*Collected data:*
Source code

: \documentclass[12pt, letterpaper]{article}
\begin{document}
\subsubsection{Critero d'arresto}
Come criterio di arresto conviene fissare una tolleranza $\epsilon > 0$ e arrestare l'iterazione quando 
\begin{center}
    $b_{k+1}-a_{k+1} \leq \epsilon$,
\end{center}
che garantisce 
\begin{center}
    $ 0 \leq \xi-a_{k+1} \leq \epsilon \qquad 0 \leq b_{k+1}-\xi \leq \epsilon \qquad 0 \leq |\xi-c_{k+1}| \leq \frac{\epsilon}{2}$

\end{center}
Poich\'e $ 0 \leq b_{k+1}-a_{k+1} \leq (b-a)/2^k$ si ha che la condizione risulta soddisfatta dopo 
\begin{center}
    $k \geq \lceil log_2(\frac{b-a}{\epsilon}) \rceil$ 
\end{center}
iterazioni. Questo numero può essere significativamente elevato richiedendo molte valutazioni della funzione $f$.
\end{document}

*What you have to do:*
Retype the entries precisely as they stand.

*Written answer:*
Source code

: \documentclass[12pt, letterpaper]{article}
\begin{document}
\subsubsection{Critero d'arresto}
Come criterio di arresto conviene fissare una tolleranza $\epsilon > 0$ e arrestare l'iterazione quando 
\begin{center}
    $b_{k+1}-a_{k+1} \leq \epsilon$,
\end{center}
che garantisce 
\begin{center}
    $ 0 \leq \xi-a_{k+1} \leq \epsilon \qquad 0 \leq b_{k+1}-\xi \leq \epsilon \qquad 0 \leq |\xi-c_{k+1}| \leq \frac{\epsilon}{2}$

\end{center}
Poich\'e $ 0 \leq b_{k+1}-a_{k+1} \leq (b-a)/2^k$ si ha che la condizione risulta soddisfatta dopo 
\begin{center}
    $k \geq \lceil log_2(\frac{b-a}{\epsilon}) \rceil$ 
\end{center}
iterazioni. Questo numero può essere significativamente elevato richiedendo molte valutazioni della funzione $f$.
\end{document}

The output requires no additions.